Task item: Please reproduce the full listing exactly, with nothing added.

Material provided:
_____

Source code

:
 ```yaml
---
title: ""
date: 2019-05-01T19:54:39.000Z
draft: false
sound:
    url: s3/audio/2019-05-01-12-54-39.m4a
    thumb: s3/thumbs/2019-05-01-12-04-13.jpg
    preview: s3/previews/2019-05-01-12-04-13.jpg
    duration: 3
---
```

_____

Written answer:
Source code

:
 ```yaml
---
title: ""
date: 2019-05-01T19:54:39.000Z
draft: false
sound:
    url: s3/audio/2019-05-01-12-54-39.m4a
    thumb: s3/thumbs/2019-05-01-12-04-13.jpg
    preview: s3/previews/2019-05-01-12-04-13.jpg
    duration: 3
---
```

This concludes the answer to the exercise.